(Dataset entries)
━━━━━━━━━━━━━━━━
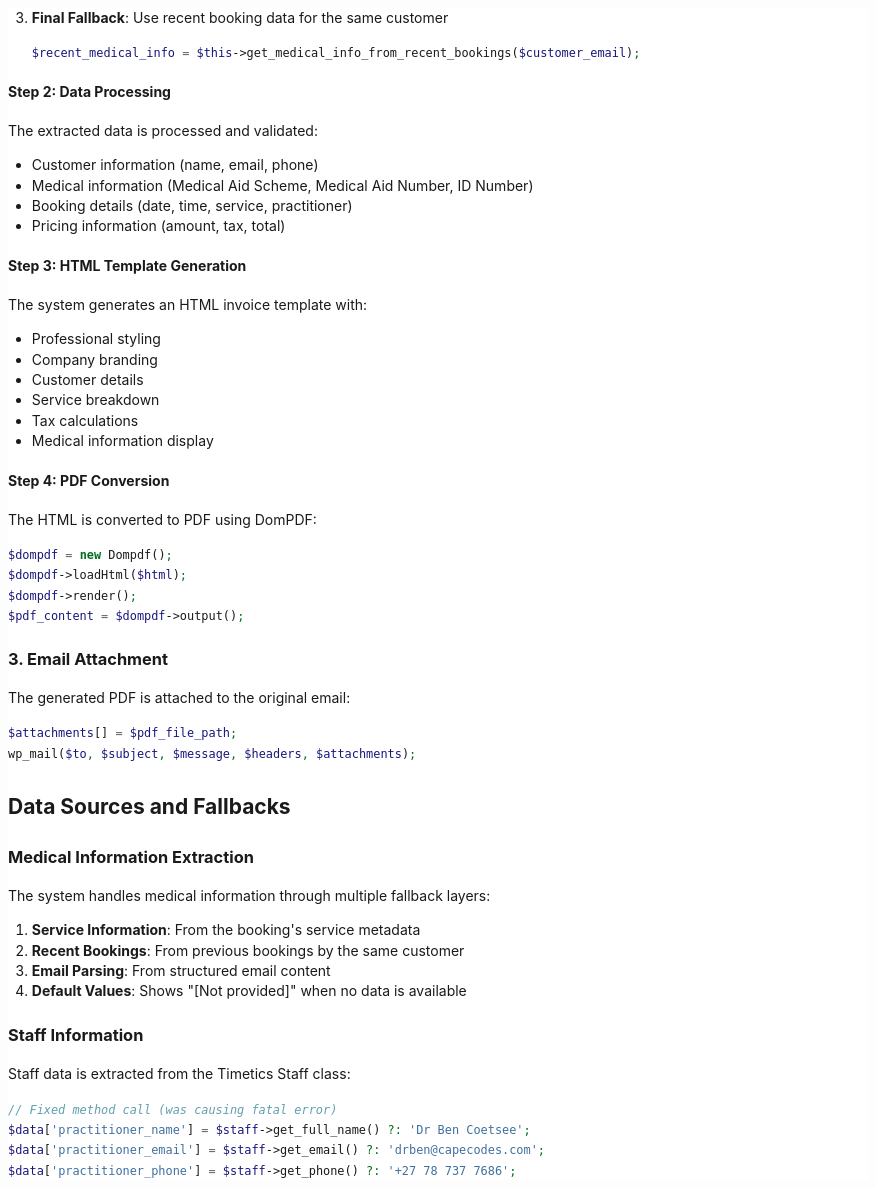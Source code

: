 3. **Final Fallback**: Use recent booking data for the same customer
   ```php
   $recent_medical_info = $this->get_medical_info_from_recent_bookings($customer_email);
   ```

#### Step 2: Data Processing
The extracted data is processed and validated:
- Customer information (name, email, phone)
- Medical information (Medical Aid Scheme, Medical Aid Number, ID Number)
- Booking details (date, time, service, practitioner)
- Pricing information (amount, tax, total)

#### Step 3: HTML Template Generation
The system generates an HTML invoice template with:
- Professional styling
- Company branding
- Customer details
- Service breakdown
- Tax calculations
- Medical information display

#### Step 4: PDF Conversion
The HTML is converted to PDF using DomPDF:
```php
$dompdf = new Dompdf();
$dompdf->loadHtml($html);
$dompdf->render();
$pdf_content = $dompdf->output();
```

### 3. Email Attachment
The generated PDF is attached to the original email:
```php
$attachments[] = $pdf_file_path;
wp_mail($to, $subject, $message, $headers, $attachments);
```

## Data Sources and Fallbacks

### Medical Information Extraction
The system handles medical information through multiple fallback layers:

1. **Service Information**: From the booking's service metadata
2. **Recent Bookings**: From previous bookings by the same customer
3. **Email Parsing**: From structured email content
4. **Default Values**: Shows "[Not provided]" when no data is available

### Staff Information
Staff data is extracted from the Timetics Staff class:
```php
// Fixed method call (was causing fatal error)
$data['practitioner_name'] = $staff->get_full_name() ?: 'Dr Ben Coetsee';
$data['practitioner_email'] = $staff->get_email() ?: 'drben@capecodes.com';
$data['practitioner_phone'] = $staff->get_phone() ?: '+27 78 737 7686';
```
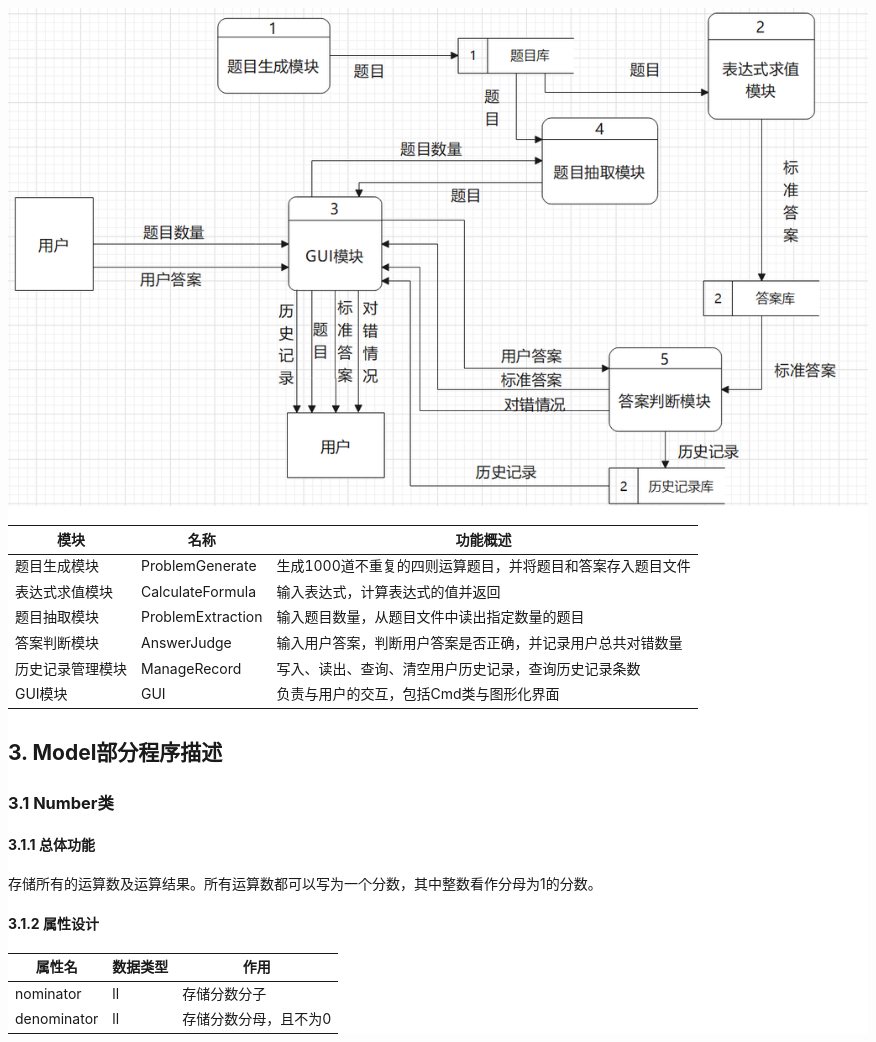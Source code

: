 ![数据流图-一层](数据流图-一层.png)

| 模块             | 名称              | 功能概述                                                   |
| ---------------- | ----------------- | ---------------------------------------------------------- |
| 题目生成模块     | ProblemGenerate   | 生成1000道不重复的四则运算题目，并将题目和答案存入题目文件 |
| 表达式求值模块   | CalculateFormula  | 输入表达式，计算表达式的值并返回                           |
| 题目抽取模块     | ProblemExtraction | 输入题目数量，从题目文件中读出指定数量的题目               |
| 答案判断模块     | AnswerJudge       | 输入用户答案，判断用户答案是否正确，并记录用户总共对错数量 |
| 历史记录管理模块 | ManageRecord      | 写入、读出、查询、清空用户历史记录，查询历史记录条数       |
| GUI模块          | GUI               | 负责与用户的交互，包括Cmd类与图形化界面                    |

## 3. Model部分程序描述

### 3.1 Number类

#### 3.1.1 总体功能

​	存储所有的运算数及运算结果。所有运算数都可以写为一个分数，其中整数看作分母为1的分数。

#### 3.1.2 属性设计

| 属性名      | 数据类型 | 作用                  |
| ----------- | -------- | --------------------- |
| nominator   | ll       | 存储分数分子          |
| denominator | ll       | 存储分数分母，且不为0 |
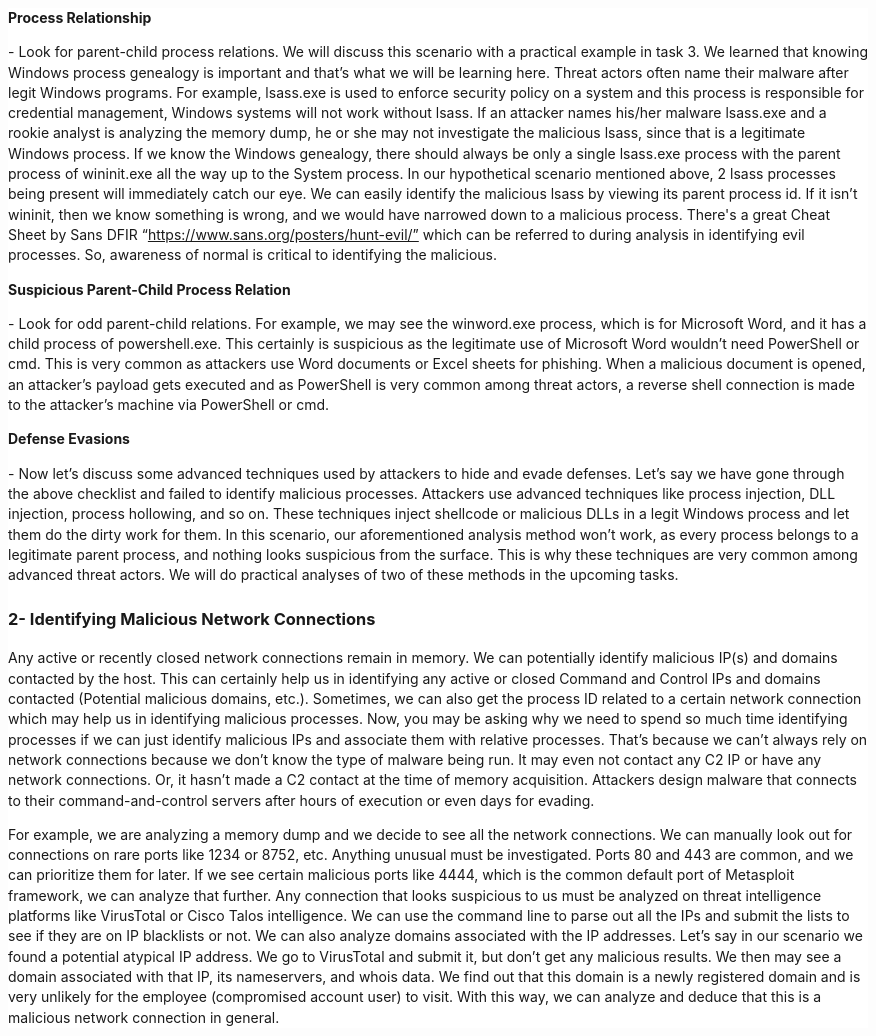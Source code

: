 **Process Relationship**

\- Look for parent-child process relations. We will discuss this  scenario with a practical example in task 3. We learned that knowing  Windows process genealogy is important and that’s what we will be  learning here. Threat actors often name their malware after legit  Windows programs. For example, lsass.exe is used to enforce security  policy on a system and this process is responsible for credential  management, Windows systems will not work without lsass. If an attacker  names his/her malware lsass.exe and a rookie analyst is analyzing the  memory dump, he or she may not investigate the malicious lsass, since  that is a legitimate Windows process. If we know the Windows genealogy,  there should always be only a single lsass.exe process with the parent  process of wininit.exe all the way up to the System process. In our  hypothetical scenario mentioned above, 2 lsass processes being present  will immediately catch our eye. We can easily identify the malicious  lsass by viewing its parent process id. If it isn’t wininit, then we  know something is wrong, and we would have narrowed down to a malicious  process. There's a great Cheat Sheet by Sans DFIR “https://www.sans.org/posters/hunt-evil/” which can be referred to during analysis in identifying evil processes. So, awareness of normal is critical to identifying the malicious.

**Suspicious Parent-Child Process Relation**

\- Look for odd parent-child relations. For example, we may see the  winword.exe process, which is for Microsoft Word, and it has a child  process of powershell.exe. This certainly is suspicious as the  legitimate use of Microsoft Word wouldn’t need PowerShell or cmd. This  is very common as attackers use Word documents or Excel sheets for  phishing. When a malicious document is opened, an attacker’s payload  gets executed and as PowerShell is very common among threat actors, a  reverse shell connection is made to the attacker’s machine via  PowerShell or cmd.

**Defense Evasions**

\- Now let’s discuss some advanced techniques used by attackers to  hide and evade defenses. Let’s say we have gone through the above  checklist and failed to identify malicious processes. Attackers use  advanced techniques like process injection, DLL injection, process  hollowing, and so on. These techniques inject shellcode or malicious  DLLs in a legit Windows process and let them do the dirty work for them. In this scenario, our aforementioned analysis method won’t work, as  every process belongs to a legitimate parent process, and nothing looks  suspicious from the surface. This is why these techniques are very  common among advanced threat actors. We will do practical analyses of  two of these methods in the upcoming tasks.

### **2- Identifying Malicious Network Connections**

Any active or recently closed network connections remain in memory.  We can potentially identify malicious IP(s) and domains contacted by the host. This can certainly help us in identifying any active or closed  Command and Control IPs and domains contacted (Potential malicious  domains, etc.). Sometimes, we can also get the process ID related to a  certain network connection which may help us in identifying malicious  processes. Now, you may be asking why we need to spend so much time  identifying processes if we can just identify malicious IPs and  associate them with relative processes. That’s because we can’t always  rely on network connections because we don’t know the type of malware  being run. It may even not contact any C2 IP or have any network  connections. Or, it hasn’t made a C2 contact at the time of memory  acquisition. Attackers design malware that connects to their  command-and-control servers after hours of execution or even days for  evading.

For example, we are analyzing a memory dump and we decide to see all  the network connections. We can manually look out for connections on  rare ports like 1234 or 8752, etc. Anything unusual must be  investigated. Ports 80 and 443 are common, and we can prioritize them  for later. If we see certain malicious ports like 4444, which is the  common default port of Metasploit framework, we can analyze that  further. Any connection that looks suspicious to us must be analyzed on  threat intelligence platforms like VirusTotal or Cisco Talos  intelligence. We can use the command line to parse out all the IPs and  submit the lists to see if they are on IP blacklists or not. We can also analyze domains associated with the IP addresses. Let’s say in our  scenario we found a potential atypical IP address. We go to VirusTotal  and submit it, but don’t get any malicious results. We then may see a  domain associated with that IP, its nameservers, and whois data. We find out that this domain is a newly registered domain and is very unlikely  for the employee (compromised account user) to visit. With this way, we  can analyze and deduce that this is a malicious network connection in  general.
━━━━━━━━━━━━━━━━
:: PROBLEM TO SOLVE ::
The records above, minus their pictures, are to be returned verbatim.

:: SOLUTION TO THIS EXERCISE ::
Source code

: 3. **Final Fallback**: Use recent booking data for the same customer
   ```php
   $recent_medical_info = $this->get_medical_info_from_recent_bookings($customer_email);
   ```

#### Step 2: Data Processing
The extracted data is processed and validated:
- Customer information (name, email, phone)
- Medical information (Medical Aid Scheme, Medical Aid Number, ID Number)
- Booking details (date, time, service, practitioner)
- Pricing information (amount, tax, total)

#### Step 3: HTML Template Generation
The system generates an HTML invoice template with:
- Professional styling
- Company branding
- Customer details
- Service breakdown
- Tax calculations
- Medical information display

#### Step 4: PDF Conversion
The HTML is converted to PDF using DomPDF:
```php
$dompdf = new Dompdf();
$dompdf->loadHtml($html);
$dompdf->render();
$pdf_content = $dompdf->output();
```

### 3. Email Attachment
The generated PDF is attached to the original email:
```php
$attachments[] = $pdf_file_path;
wp_mail($to, $subject, $message, $headers, $attachments);
```

## Data Sources and Fallbacks

### Medical Information Extraction
The system handles medical information through multiple fallback layers:

1. **Service Information**: From the booking's service metadata
2. **Recent Bookings**: From previous bookings by the same customer
3. **Email Parsing**: From structured email content
4. **Default Values**: Shows "[Not provided]" when no data is available

### Staff Information
Staff data is extracted from the Timetics Staff class:
```php
// Fixed method call (was causing fatal error)
$data['practitioner_name'] = $staff->get_full_name() ?: 'Dr Ben Coetsee';
$data['practitioner_email'] = $staff->get_email() ?: 'drben@capecodes.com';
$data['practitioner_phone'] = $staff->get_phone() ?: '+27 78 737 7686';
```
Source code

: ![数据流图-一层](数据流图-一层.png)

| 模块             | 名称              | 功能概述                                                   |
| ---------------- | ----------------- | ---------------------------------------------------------- |
| 题目生成模块     | ProblemGenerate   | 生成1000道不重复的四则运算题目，并将题目和答案存入题目文件 |
| 表达式求值模块   | CalculateFormula  | 输入表达式，计算表达式的值并返回                           |
| 题目抽取模块     | ProblemExtraction | 输入题目数量，从题目文件中读出指定数量的题目               |
| 答案判断模块     | AnswerJudge       | 输入用户答案，判断用户答案是否正确，并记录用户总共对错数量 |
| 历史记录管理模块 | ManageRecord      | 写入、读出、查询、清空用户历史记录，查询历史记录条数       |
| GUI模块          | GUI               | 负责与用户的交互，包括Cmd类与图形化界面                    |

## 3. Model部分程序描述

### 3.1 Number类

#### 3.1.1 总体功能

​	存储所有的运算数及运算结果。所有运算数都可以写为一个分数，其中整数看作分母为1的分数。

#### 3.1.2 属性设计

| 属性名      | 数据类型 | 作用                  |
| ----------- | -------- | --------------------- |
| nominator   | ll       | 存储分数分子          |
| denominator | ll       | 存储分数分母，且不为0 |
Source code

: **Process Relationship**

\- Look for parent-child process relations. We will discuss this  scenario with a practical example in task 3. We learned that knowing  Windows process genealogy is important and that’s what we will be  learning here. Threat actors often name their malware after legit  Windows programs. For example, lsass.exe is used to enforce security  policy on a system and this process is responsible for credential  management, Windows systems will not work without lsass. If an attacker  names his/her malware lsass.exe and a rookie analyst is analyzing the  memory dump, he or she may not investigate the malicious lsass, since  that is a legitimate Windows process. If we know the Windows genealogy,  there should always be only a single lsass.exe process with the parent  process of wininit.exe all the way up to the System process. In our  hypothetical scenario mentioned above, 2 lsass processes being present  will immediately catch our eye. We can easily identify the malicious  lsass by viewing its parent process id. If it isn’t wininit, then we  know something is wrong, and we would have narrowed down to a malicious  process. There's a great Cheat Sheet by Sans DFIR “https://www.sans.org/posters/hunt-evil/” which can be referred to during analysis in identifying evil processes. So, awareness of normal is critical to identifying the malicious.

**Suspicious Parent-Child Process Relation**

\- Look for odd parent-child relations. For example, we may see the  winword.exe process, which is for Microsoft Word, and it has a child  process of powershell.exe. This certainly is suspicious as the  legitimate use of Microsoft Word wouldn’t need PowerShell or cmd. This  is very common as attackers use Word documents or Excel sheets for  phishing. When a malicious document is opened, an attacker’s payload  gets executed and as PowerShell is very common among threat actors, a  reverse shell connection is made to the attacker’s machine via  PowerShell or cmd.

**Defense Evasions**

\- Now let’s discuss some advanced techniques used by attackers to  hide and evade defenses. Let’s say we have gone through the above  checklist and failed to identify malicious processes. Attackers use  advanced techniques like process injection, DLL injection, process  hollowing, and so on. These techniques inject shellcode or malicious  DLLs in a legit Windows process and let them do the dirty work for them. In this scenario, our aforementioned analysis method won’t work, as  every process belongs to a legitimate parent process, and nothing looks  suspicious from the surface. This is why these techniques are very  common among advanced threat actors. We will do practical analyses of  two of these methods in the upcoming tasks.

### **2- Identifying Malicious Network Connections**

Any active or recently closed network connections remain in memory.  We can potentially identify malicious IP(s) and domains contacted by the host. This can certainly help us in identifying any active or closed  Command and Control IPs and domains contacted (Potential malicious  domains, etc.). Sometimes, we can also get the process ID related to a  certain network connection which may help us in identifying malicious  processes. Now, you may be asking why we need to spend so much time  identifying processes if we can just identify malicious IPs and  associate them with relative processes. That’s because we can’t always  rely on network connections because we don’t know the type of malware  being run. It may even not contact any C2 IP or have any network  connections. Or, it hasn’t made a C2 contact at the time of memory  acquisition. Attackers design malware that connects to their  command-and-control servers after hours of execution or even days for  evading.

For example, we are analyzing a memory dump and we decide to see all  the network connections. We can manually look out for connections on  rare ports like 1234 or 8752, etc. Anything unusual must be  investigated. Ports 80 and 443 are common, and we can prioritize them  for later. If we see certain malicious ports like 4444, which is the  common default port of Metasploit framework, we can analyze that  further. Any connection that looks suspicious to us must be analyzed on  threat intelligence platforms like VirusTotal or Cisco Talos  intelligence. We can use the command line to parse out all the IPs and  submit the lists to see if they are on IP blacklists or not. We can also analyze domains associated with the IP addresses. Let’s say in our  scenario we found a potential atypical IP address. We go to VirusTotal  and submit it, but don’t get any malicious results. We then may see a  domain associated with that IP, its nameservers, and whois data. We find out that this domain is a newly registered domain and is very unlikely  for the employee (compromised account user) to visit. With this way, we  can analyze and deduce that this is a malicious network connection in  general.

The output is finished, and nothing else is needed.